Я очень долго молчал, чувствуя, как все у меня кончается – и силы, и терпение, и выдержка.

– А если бы женщина с детьми не подписала такую расписку, вы ее не впустили бы в свое бомбоубежище?

– Она не могла не подписать. Знаете, как это страшно, когда воет сирена, а над головой самолеты.

– Но ведь это мерзко, подло – так зарабатывать деньги, – сказал я как можно спокойней.

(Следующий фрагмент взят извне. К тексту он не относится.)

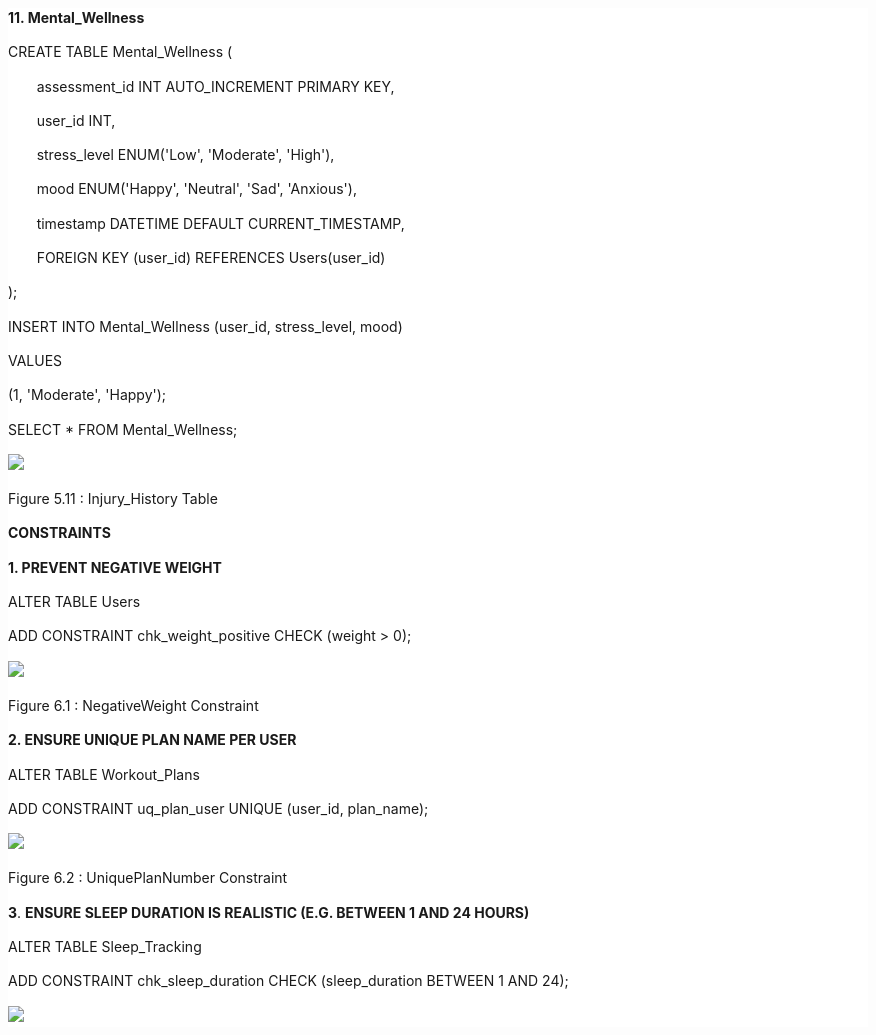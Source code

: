 **11. Mental\_Wellness**

CREATE TABLE Mental\_Wellness (

`    `assessment\_id INT AUTO\_INCREMENT PRIMARY KEY,

`    `user\_id INT,

`    `stress\_level ENUM('Low', 'Moderate', 'High'),

`    `mood ENUM('Happy', 'Neutral', 'Sad', 'Anxious'),

`    `timestamp DATETIME DEFAULT CURRENT\_TIMESTAMP,

`    `FOREIGN KEY (user\_id) REFERENCES Users(user\_id)

);

INSERT INTO Mental\_Wellness (user\_id, stress\_level, mood)

VALUES 

(1, 'Moderate', 'Happy');

SELECT \* FROM Mental\_Wellness;

![](Aspose.Words.e2a0e717-6590-4968-8f8e-caa0374cb6eb.015.png)

Figure 5.11 : Injury\_History Table



**CONSTRAINTS**


**1. PREVENT NEGATIVE WEIGHT**

ALTER TABLE Users

ADD CONSTRAINT chk\_weight\_positive CHECK (weight > 0);


![](Aspose.Words.e2a0e717-6590-4968-8f8e-caa0374cb6eb.016.png)

Figure 6.1 : NegativeWeight Constraint


**2. ENSURE UNIQUE PLAN NAME PER USER**

ALTER TABLE Workout\_Plans

ADD CONSTRAINT uq\_plan\_user UNIQUE (user\_id, plan\_name);

![](Aspose.Words.e2a0e717-6590-4968-8f8e-caa0374cb6eb.017.png)

Figure 6.2 : UniquePlanNumber Constraint


**3**. **ENSURE SLEEP DURATION IS REALISTIC (E.G. BETWEEN 1 AND 24 HOURS)**

ALTER TABLE Sleep\_Tracking

ADD CONSTRAINT chk\_sleep\_duration CHECK (sleep\_duration BETWEEN 1 AND 24);

![](Aspose.Words.e2a0e717-6590-4968-8f8e-caa0374cb6eb.018.png)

Он не понял смысла моих слов, переведенных Лютовым, не понял, почему получать прибыль с вложенного капитала подло и мерзко. Не мог понять.

– Это мое владение, господин комендант, лично мое, – убеждал он меня. – Я желал людям добра. Я верил в их честность…

Я забрал у Лютова расписки, разорвал их и бросил в корзину для бумаг. Я знал, что нарушаю какие-то существующие здесь законы, что господин Шнурич будет жаловаться и право, наверно, на его стороне, но это единственное, что могли сделать мои руки.

В тот же вечер я написал Шамову официальный рапорт с просьбой отправить меня в действующую армию на любой участок фронта, на любую должность. Я давно искал повода для такой просьбы и, придравшись к конфликту со Шнуричем, доказывал, что не способен разбираться ни в местных законах, ни в обычаях, что буду делать ошибку за ошибкой и перестраиваться не намерен.

– Ты случайно в институте для благородных девок не учился? – спросил меня по телефону Шамов. – А похоже, истерику закатил отменную. Помолчи! Рапорт твой я отправил туда же, куда ты расписки этого прохиндея. На этот раз никакой ошибки ты не сделал. Но не распускайся! Настоящих ошибок не прощу.

Я хотел дополнить рапорт устно, но Шамов бросил трубку.

ИЗ ПИСЕМ СТЕФАНА ДОМАНОВИЧА

Октябрь 1964 г.

…Я помню, как ты смеялся над «предпринимателями-социалистами». От них в Содлаке, кроме анекдотов, ничего не осталось. Но ты все же недооценивал магию слов. Нет материала более доступного, дешевого и сильнее действующего, чем демагогия. Это древнейшая традиция. Завоеватели всегда натягивали маску из лживых слов. Они неизменно выполняли высокую миссию, защищали религиозные святыни, несли светоч цивилизации – все, что угодно, лишь бы не назвать истинной цели: разбой ради наживы.

Насколько было бы легче таким, как Франц, вести борьбу, если бы реакционные партии называли себя теми словами, которые выражают их идейную суть: «Прислужники монополистов», «Реванш любой ценой», «Национал-шовинисты» или как-нибудь еще пооткровенней. Так нет же! Обязательно прикроются «демократией», «свободой», «христианством».